--- INPUT Enclosed Below ---
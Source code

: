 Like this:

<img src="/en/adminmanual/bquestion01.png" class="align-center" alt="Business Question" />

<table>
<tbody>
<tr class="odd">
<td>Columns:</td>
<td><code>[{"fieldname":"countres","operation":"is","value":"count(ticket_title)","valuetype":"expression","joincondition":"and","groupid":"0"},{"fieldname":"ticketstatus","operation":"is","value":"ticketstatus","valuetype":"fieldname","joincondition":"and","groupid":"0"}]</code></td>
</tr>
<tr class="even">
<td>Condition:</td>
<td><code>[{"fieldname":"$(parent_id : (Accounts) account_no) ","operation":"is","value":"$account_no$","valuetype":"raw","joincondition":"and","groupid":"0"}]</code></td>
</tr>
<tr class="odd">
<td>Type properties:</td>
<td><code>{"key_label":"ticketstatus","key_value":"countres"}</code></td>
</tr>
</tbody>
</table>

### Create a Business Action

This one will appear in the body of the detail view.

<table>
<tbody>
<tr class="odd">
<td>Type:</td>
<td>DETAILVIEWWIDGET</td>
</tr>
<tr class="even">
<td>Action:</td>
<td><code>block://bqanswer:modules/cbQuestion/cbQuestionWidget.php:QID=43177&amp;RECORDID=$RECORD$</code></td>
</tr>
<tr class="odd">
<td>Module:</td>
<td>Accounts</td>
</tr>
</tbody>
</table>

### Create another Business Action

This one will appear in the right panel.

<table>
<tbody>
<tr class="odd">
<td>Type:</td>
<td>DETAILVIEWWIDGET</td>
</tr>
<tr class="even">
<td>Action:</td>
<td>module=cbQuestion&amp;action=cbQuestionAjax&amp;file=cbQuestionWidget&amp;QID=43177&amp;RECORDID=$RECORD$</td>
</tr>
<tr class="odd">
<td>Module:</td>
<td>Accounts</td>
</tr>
--- End of Enclosed INPUT ---
--- INPUT Enclosed Below ---
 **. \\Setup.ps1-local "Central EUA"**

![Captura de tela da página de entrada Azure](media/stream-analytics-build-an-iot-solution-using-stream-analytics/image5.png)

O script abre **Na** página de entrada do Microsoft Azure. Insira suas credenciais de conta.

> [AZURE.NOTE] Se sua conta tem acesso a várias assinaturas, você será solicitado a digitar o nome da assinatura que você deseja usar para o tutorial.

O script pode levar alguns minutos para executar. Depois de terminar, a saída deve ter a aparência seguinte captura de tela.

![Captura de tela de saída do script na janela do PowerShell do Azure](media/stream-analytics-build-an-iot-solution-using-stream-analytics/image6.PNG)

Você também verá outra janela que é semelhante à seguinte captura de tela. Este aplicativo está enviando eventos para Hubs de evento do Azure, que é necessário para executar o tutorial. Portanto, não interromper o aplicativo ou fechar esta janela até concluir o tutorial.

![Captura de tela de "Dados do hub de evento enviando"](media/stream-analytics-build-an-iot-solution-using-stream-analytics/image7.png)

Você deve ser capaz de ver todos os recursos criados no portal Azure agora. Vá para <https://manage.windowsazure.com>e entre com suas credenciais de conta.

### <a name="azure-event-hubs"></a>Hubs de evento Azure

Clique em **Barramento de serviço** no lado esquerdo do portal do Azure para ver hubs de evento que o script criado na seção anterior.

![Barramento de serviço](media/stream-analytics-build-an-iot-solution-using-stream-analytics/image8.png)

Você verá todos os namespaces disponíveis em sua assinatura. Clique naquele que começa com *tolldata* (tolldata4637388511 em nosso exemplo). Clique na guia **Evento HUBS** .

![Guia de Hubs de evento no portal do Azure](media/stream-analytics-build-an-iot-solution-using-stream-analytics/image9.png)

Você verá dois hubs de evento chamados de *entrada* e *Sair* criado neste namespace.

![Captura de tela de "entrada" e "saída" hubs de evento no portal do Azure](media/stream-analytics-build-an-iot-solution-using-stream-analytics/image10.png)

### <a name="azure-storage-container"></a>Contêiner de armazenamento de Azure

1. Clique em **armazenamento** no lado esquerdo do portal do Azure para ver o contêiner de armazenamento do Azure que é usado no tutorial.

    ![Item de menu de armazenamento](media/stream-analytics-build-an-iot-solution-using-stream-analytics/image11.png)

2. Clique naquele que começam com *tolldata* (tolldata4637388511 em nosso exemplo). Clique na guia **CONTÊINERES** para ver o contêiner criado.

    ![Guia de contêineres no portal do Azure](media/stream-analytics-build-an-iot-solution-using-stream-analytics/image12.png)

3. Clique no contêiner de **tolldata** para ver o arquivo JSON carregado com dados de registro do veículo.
--- End of Enclosed INPUT ---
EXERCISE. Take the listing above and repeat exactly the lines from the one containing "Source code" through the one containing "<td>Condition:</td>", both included.

ANSWER FOR THIS EXERCISE.
Source code

: Like this:

<img src="/en/adminmanual/bquestion01.png" class="align-center" alt="Business Question" />

<table>
<tbody>
<tr class="odd">
<td>Columns:</td>
<td><code>[{"fieldname":"countres","operation":"is","value":"count(ticket_title)","valuetype":"expression","joincondition":"and","groupid":"0"},{"fieldname":"ticketstatus","operation":"is","value":"ticketstatus","valuetype":"fieldname","joincondition":"and","groupid":"0"}]</code></td>
</tr>
<tr class="even">
<td>Condition:</td>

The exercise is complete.